This sweeping prohibition on matters related to the military is particularly significant. Rajapakse has repeatedly accused opponents—the media, striking workers, protesting students and opposition politicians—of undermining “national security”. In the wake of the LTTE’s defeat, the government has retained draconian emergency powers and is boosting the military. It has been particularly sensitive to any criticism of the army’s killing of civilians in its final offensives and the internment of nearly 300,000 Tamils in detention camps.
Subsection 4 prohibits the publication of “any statement relating to monetary, fiscal, exchange control or import control measures alleged to be under consideration by the Government or by any Ministry or by the Central Bank, the publication of which is likely to lead to the creation of shortages or windfall profits or otherwise adversely affect the economy of Sri Lanka”.
Under the guise of a “nation building” program, the government is preparing a massive assault on the social position of the working class. In his victory speeches, Rajapakse declared that working people would have to sacrifice like the “war heroes” had.
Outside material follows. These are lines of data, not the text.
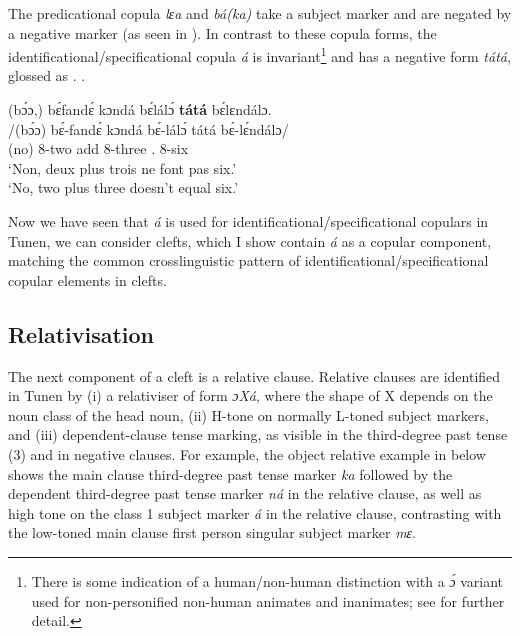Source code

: \documentclass[output=paper,colorlinks,citecolor=brown
]{langscibook}
\begin{document}
The predicational copula \textit{lɛa} and \textit{bá(ka)} take a subject marker and are negated by a negative marker (as seen in ). In contrast to these copula forms, the identificational/specifica\-tional copula \textit{á} is invariant\footnote{There is some indication of a human/non-human distinction with a \textit{ɔ́} variant used for non-personified non-human animates and inanimates; see \citet[120]{KerrFut} for further detail.\label{footnote18}} and has a negative form \textit{tátá}, glossed as \COP{}.\NEG{} .

\ea
\label{twoplusthree}
\glll
{\db}(bɔ́ɔ,) bɛ́fandɛ́ kɔndá bɛ́lálɔ́ \textbf{tátá} bɛ́lɛndálɔ. \\
/(bɔ́ɔ) bɛ́-fandɛ́ kɔndá bɛ́-lálɔ́ tátá bɛ́-lɛ́ndálɔ/ \\
{\db}(no) 8-two add 8-three \COP{}.\NEG{} 8-six \\
\glt
`Non, deux plus trois ne font pas six.' \\ `No, two plus three doesn't equal six.' \jambox*{[PM 784] }

\z

Now we have seen that \textit{á} \COP{} is used for identificational/specificational copulars in Tunen, we can consider clefts, which I show contain \textit{á} as a copular component, matching the common crosslinguistic pattern of identificational/specifica\-tional copular elements in clefts.

\subsection{Relativisation}
The next component of a cleft is a relative clause. Relative clauses are identified in Tunen by (i) a relativiser of form \textit{ɔXá}, where the shape of X depends on the noun class of the head noun, (ii) H-tone on normally L-toned subject markers, and (iii) dependent-clause tense marking, as visible in the third-degree past tense (\PST{}3{}) and in negative clauses. For example, the object relative example in  below shows the main clause third-degree past tense marker \textit{ka} followed by the dependent third-degree past tense marker \textit{\ds{}ná} in the relative clause, as well as high tone on the class 1 subject marker \textit{á} in the relative clause, contrasting with the low-toned main clause first person singular subject marker \textit{mɛ}.
\end{document}
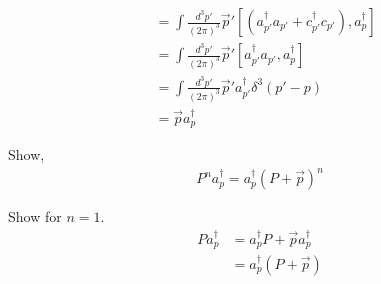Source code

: \documentclass[working, oneside]{../../Preambles/tuftebook}
\begin{document}
\begin{solution}
\begin{align*}
[P, a_p^\dagger] &= \int \frac{d^3p'}{(2\pi)^3} \vec{p}' [(a_{p'}^\dagger a_{p'} + c_{p'}^\dagger c_{p'}), a_p^\dagger] \\
&= \int \frac{d^3p'}{(2\pi)^3} \vec{p}' [a_{p'}^\dagger a_{p'}, a_p^\dagger] \\
&= \int \frac{d^3p'}{(2\pi)^3} \vec{p}' a_{p'}^\dagger \delta^3(p' - p) \\
&= \vec{p} a_p^\dagger
\end{align*}

Show,
\begin{align*}
P^n a_p^\dagger = a_p^\dagger (P + \vec{p})^n
\end{align*}

Show for $n = 1$.
\begin{align*}
P a_p^\dagger &= a_p^\dagger P + \vec{p} a_p^\dagger \\
&= a_p^\dagger (P + \vec{p})
\end{align*}


\end{solution}
\end{document}
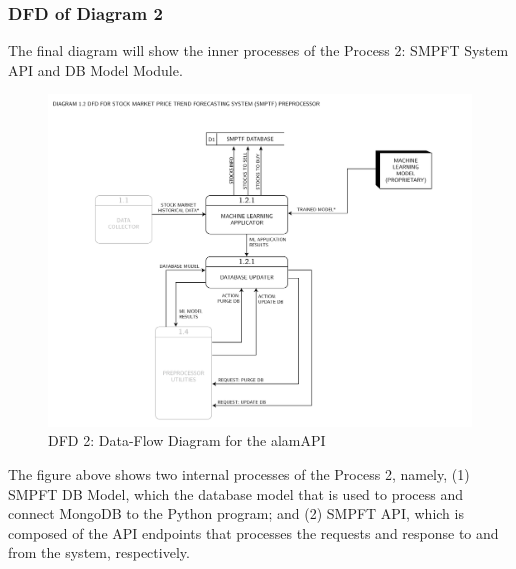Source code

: \subsubsection{DFD of Diagram 2}
\label{subsubsec:dfd2}
The final diagram will show the inner processes of 
the Process 2: SMPFT System API and DB Model Module.
\begin{figure}[ht]
    \centering
    \includegraphics[width=1\textwidth]{./assets/Data Flow Diagram-05.png}
    \caption{DFD 2: Data-Flow Diagram for the alamAPI}
    \label{fig:dfd2}
\end{figure}
\FloatBarrier
\vspace{0.5cm}
The figure above shows two internal processes of the Process 2, namely, 
(1) SMPFT DB Model, which the database model that is used to process and 
connect MongoDB to the Python program; and 
(2) SMPFT API, which is composed of the API endpoints that processes 
the requests and response to and from the system, respectively.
This subsection of the law effectively provides the means for suppressing any criticism of the government’s economic policies.
The revival of the Press Council comes amid an atmosphere of communal triumphalism whipped up by the government after the LTTE’s defeat, which was accompanied by intensified harassment and intimidation of anyone critical of the government or the military. In the first instance, Rajapakse is determined to block any investigation, no matter how limited, into his government’s criminal war.
Last month, the opposition United National Party called for a parliamentary select committee to examine police investigations into the abduction and killing of hundreds of people, including journalists and politicians, over the past three years by death squads associated with the military. Media Minister Anura Priyadarshana Yapa summarily dismissed the proposal. “When you say that 11 journalists were killed, we have doubts about this figure. In this list of journalists, there are names of those who worked for the LTTE’s Voice of Tigers. I don’t know whether we can identify them as journalists,” he said.
The abductions are continuing. Last Wednesday, Krishni Kandasamy (Ifham), a Tamil journalist, was seized by a gang, whom she suspected were policemen, on the outskirts of Colombo city. They arrived in a white van, the hallmark of the pro-government death squads. The thugs dropped her in Kandy, 116 kilometres away, without facing any challenge at the numerous security check-points in between.
Reporters, sales agents and other employees of Uthayan, a Tamil newspaper published in the northern town of Jaffna, received an ultimatum to stop working for the newspaper by June 30 or face the consequences. The newspaper has been repeatedly attacked during the past three years. Last week, copies of Uthayan and other Tamil newspapers were seized and burned in Jaffna town after refusing to publish an unsigned pro-government letter sent by unknown persons.
Earlier this month, Poddala Jayantha, the general secretary of the Sri Lanka Working Journalists Association, was abducted and brutally beaten by an unidentified gang on the outskirts of Colombo. Last year he was summoned by Defence Secretary Gotabhaya Rajapakse and warned not to criticise the military.
None of the attacks on the media has been seriously investigated by police. The reestablishment of the Press Council provides the government with the means to further suppress any critical reporting. Sections of the media, which has for the most part backed the war and raised very limited objections to the government’s policies, have raised some concerns about the new law.
An editorial in last weekend’s Sunday Times declared: “The Government’s act is a stab in the back not only to the media but to the citizenry. The Press Council is meant to have a ‘chilling effect’ on media freedom; it is the proverbial ‘sword of Damocles’ hanging over the head of the media practitioner.” It continued: “These undemocratic moves are totally un-becoming of the president, and the re-introduction of the Press Council betrays a gloomy picture for the future of the post-war Sri Lanka, and the questions are being raised if there is ‘deep state’ syndrome in Sri Lanka.”
President Rajapakse, however, has increasingly acted with contempt for the constitution, the law and parliament, operating through a cabal of selected ministers, senior officials and military officers. The Sunday Times editorial reflect concerns in sections of the ruling elite that Rajapakse’s open attacks on democratic rights will only undermine the legitimacy of the state apparatus and provoke opposition from working people.
The revival of the Press Council poses an obvious question: if the war is over, why is the government imposing tighter controls on the media? The answer is equally clear: it is to gag the press as this shaky government proceeds to make savage attacks on the jobs, living standards and democratic rights of working people.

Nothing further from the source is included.